Americans aren’t incredibly concerned about the wide income gap between the very rich and the very poor, even though it's bigger issue in the United States than any other advanced economy. And it's growing.

According to recently released figures from the Pew Research Center, the U.S. has an income ratio more than triple the ratio in countries like Italy, Britain and France. Americans in the top fifth of the income stream make an average of nearly 17 times what those in the bottom fifth earn. Yet, while three-quarters of Italians, half of Britons and about two-thirds of French people think the (much smaller) gaps in their countries are a very big problem, less than half of Americans feel the same.[...]

Heidi Shierholz, a labor market economist with the nonprofit Economic Policy Institute, thinks an opportunity myth is partially to blame.

“I think there are a lot of myths about opportunity in the United States,” she said. “There’s this definite idea or belief in the American Dream and ‘pulling yourself up by your bootstraps,’ that can happen here, but it’s a lot less common than people think.”

The best predictor of your income, she pointed out, is your parents’ income, which indicates that there is very little movement in reality.

Amy Traub, a senior policy analyst with the left-leaning policy center Demos, agrees.

“There’s this Horatio Alger story which was always a myth,” she said, referring to the author famous for writing tales of impoverished boys who climbed their way to economic security. But, she added, upward mobility used to be more of a reality than it is now and public opinion hasn’t caught up to the new, somewhat harsher, circumstances.

“There used to be a lot of truth to that idea,” she said. “It’s going to take time for the idea that we have tremendous opportunity for upward mobility to be eroded by reality.” [...]

Both Shierholz and Traub think American concern about the income gap might see an upturn in the future, though.

It’s now part of the public discourse where for so long it was “fringey,” Shierholz said. President Obama has made it the focal point of several recent speeches. The Occupy movement gained widespread coverage and more recent fast-food worker strikes have gained attention. Stories about companies like Walmart holding holiday food drives for employees who do not earn enough to support themselves have generated public outrage.

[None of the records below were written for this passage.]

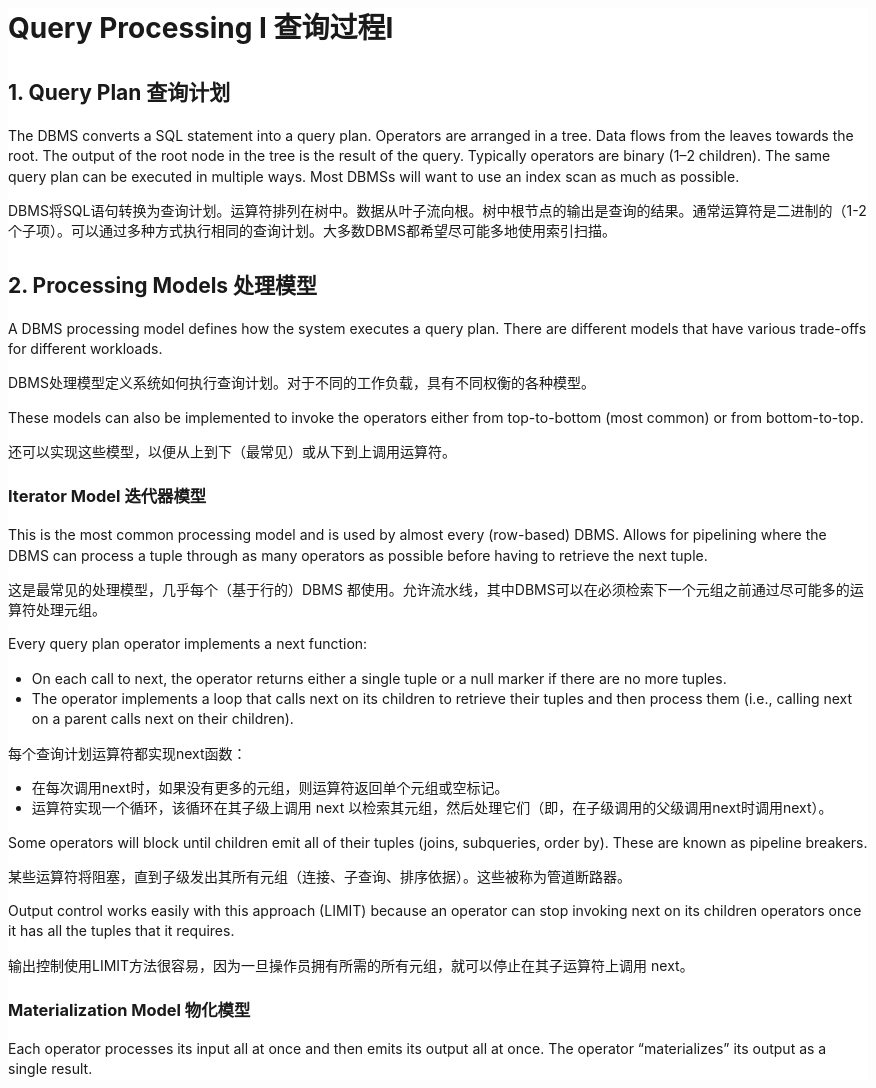# Query Processing I 查询过程I

## 1. Query Plan 查询计划

The DBMS converts a SQL statement into a query plan. Operators are arranged in a tree. Data flows from the leaves towards the root. The output of the root node in the tree is the result of the query. Typically operators are binary (1–2 children). The same query plan can be executed in multiple ways. Most DBMSs will want to use an index scan as much as possible.

DBMS将SQL语句转换为查询计划。运算符排列在树中。数据从叶子流向根。树中根节点的输出是查询的结果。通常运算符是二进制的（1-2 个子项）。可以通过多种方式执行相同的查询计划。大多数DBMS都希望尽可能多地使用索引扫描。

## 2. Processing Models 处理模型
A DBMS processing model defines how the system executes a query plan. There are different models that have various trade-offs for different workloads.

DBMS处理模型定义系统如何执行查询计划。对于不同的工作负载，具有不同权衡的各种模型。

These models can also be implemented to invoke the operators either from top-to-bottom (most common) or from bottom-to-top.

还可以实现这些模型，以便从上到下（最常见）或从下到上调用运算符。

### Iterator Model 迭代器模型
This is the most common processing model and is used by almost every (row-based) DBMS. Allows for pipelining where the DBMS can process a tuple through as many operators as possible before having to retrieve the next tuple.

这是最常见的处理模型，几乎每个（基于行的）DBMS 都使用。允许流水线，其中DBMS可以在必须检索下一个元组之前通过尽可能多的运算符处理元组。

Every query plan operator implements a next function:
* On each call to next, the operator returns either a single tuple or a null marker if there are no more tuples.
* The operator implements a loop that calls next on its children to retrieve their tuples and then process them (i.e., calling next on a parent calls next on their children).

每个查询计划运算符都实现next函数：
* 在每次调用next时，如果没有更多的元组，则运算符返回单个元组或空标记。
* 运算符实现一个循环，该循环在其子级上调用 next 以检索其元组，然后处理它们（即，在子级调用的父级调用next时调用next）。

Some operators will block until children emit all of their tuples (joins, subqueries, order by). These are known as pipeline breakers.

某些运算符将阻塞，直到子级发出其所有元组（连接、子查询、排序依据）。这些被称为管道断路器。


Output control works easily with this approach (LIMIT) because an operator can stop invoking next on its children operators once it has all the tuples that it requires.

输出控制使用LIMIT方法很容易，因为一旦操作员拥有所需的所有元组，就可以停止在其子运算符上调用 next。



### Materialization Model 物化模型
Each operator processes its input all at once and then emits its output all at once. The operator “materializes” its output as a single result.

“People are taking a stand at least in their own lives in a way that we haven’t seen until recently,” Traub said, noting that Americans continue to believe that everybody should work but that workers who are doing their jobs shouldn’t be stuck in poverty.

She pointed to polls that show support for raising minimum wage and cities that have increased their own minimum wages as a “kind of awareness and concern that actually changes policy.”